Multiple connection managers

Multiple connection managers are a new capability that is designed to enhance scanning performance and enable parallel ingestion. It proves especially valuable in scenarios where data sources are geographically dispersed and need to be scanned as remote sources.

With this new capability, users can take advantage of two primary deployment scenarios:
  • The first scenario involves deploying multiple connection managers within the same cluster, allowing for efficient coordination and distribution of scanning tasks. It enables optimized resource utilization and faster processing of data.
  • The second scenario involves adding external nodes to the system and deploying one or more connection managers on these nodes. This distributed setup further enhances scanning performance by using extra computing resources and enabling parallel execution of scanning operations across multiple nodes.
    Note:
    • Multiple connection managers improve scanning performance, but it is necessary to understand that the increase in scanning speed does not increase in the performance of indexing records into the database.

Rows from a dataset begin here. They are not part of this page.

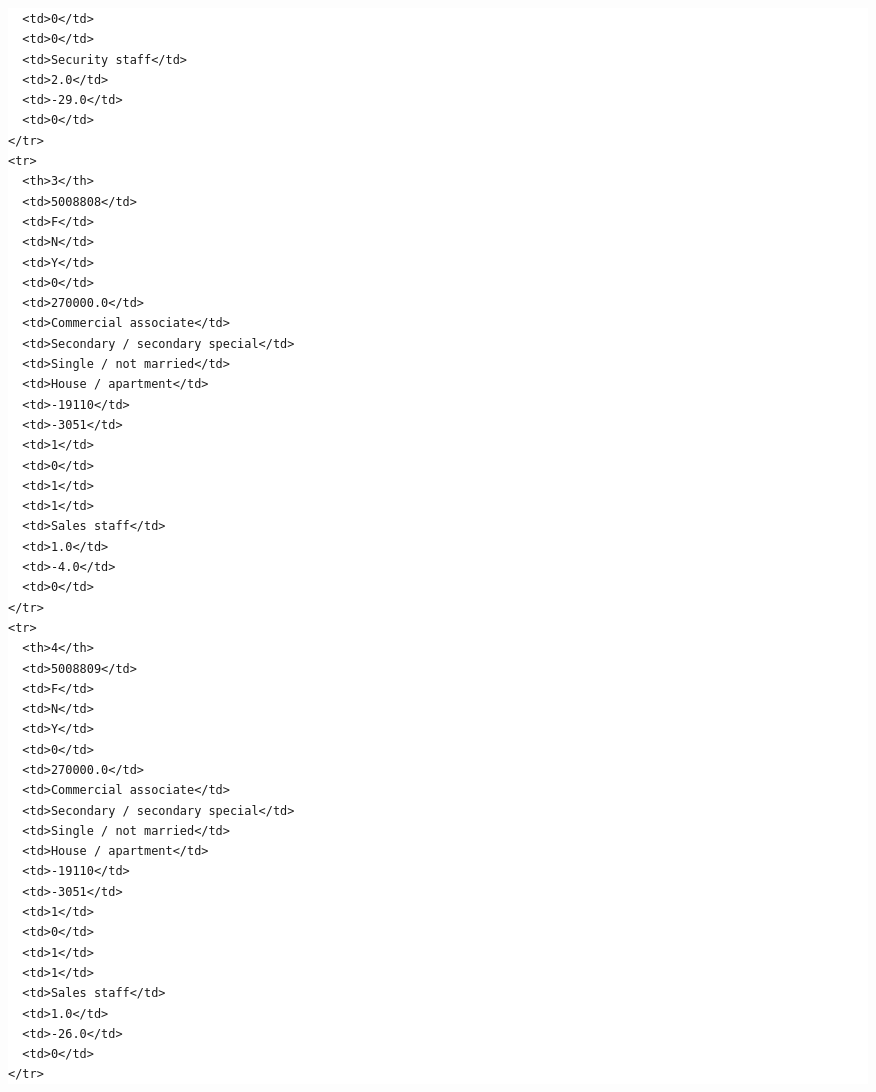       <td>0</td>
      <td>0</td>
      <td>Security staff</td>
      <td>2.0</td>
      <td>-29.0</td>
      <td>0</td>
    </tr>
    <tr>
      <th>3</th>
      <td>5008808</td>
      <td>F</td>
      <td>N</td>
      <td>Y</td>
      <td>0</td>
      <td>270000.0</td>
      <td>Commercial associate</td>
      <td>Secondary / secondary special</td>
      <td>Single / not married</td>
      <td>House / apartment</td>
      <td>-19110</td>
      <td>-3051</td>
      <td>1</td>
      <td>0</td>
      <td>1</td>
      <td>1</td>
      <td>Sales staff</td>
      <td>1.0</td>
      <td>-4.0</td>
      <td>0</td>
    </tr>
    <tr>
      <th>4</th>
      <td>5008809</td>
      <td>F</td>
      <td>N</td>
      <td>Y</td>
      <td>0</td>
      <td>270000.0</td>
      <td>Commercial associate</td>
      <td>Secondary / secondary special</td>
      <td>Single / not married</td>
      <td>House / apartment</td>
      <td>-19110</td>
      <td>-3051</td>
      <td>1</td>
      <td>0</td>
      <td>1</td>
      <td>1</td>
      <td>Sales staff</td>
      <td>1.0</td>
      <td>-26.0</td>
      <td>0</td>
    </tr>
  </tbody>
</table>
</div>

      The indexing process might have its own limitations and dependencies that might impact overall performance.

    Example deployment scenario:
    • Main cluster located in Mexico with 2 connection managers deployments.
    • One remote worker located in France with 3 connection manager deployed to scan France data sources.
    • One remote worker located in Canada with 2 connection manager deployed to scan Canada data sources.
      Example:
      kind: SpectrumDiscover
      apiVersion: spectrum-discover.ibm.com/v1alpha1
      metadata:
        name: spectrumdiscover-sample
        namespace: discover
      spec:
        license:
          accept: true
        doInstall: true
        rwx_storage_class: ibmc-file-gold-gid
        connmgr:
          site: mexico
          replicas: 2
          extraLocations:
            - site: france
              locationType: remote
              replicas: 2
            - site: canada
              locationType: remote
              replicas: 3
              affinity:
        tolerations:
        - effect: PreferNoSchedule
          key: isd
          operator: Exists
      In case it's required to modify main location needs to be specified it onsite property as follows:
      connmgr:
          site: france
    Note: In case site does not exist in a statefulset as example.com or empty, for instance, internal scheduler assigns it to any type local connection manager available.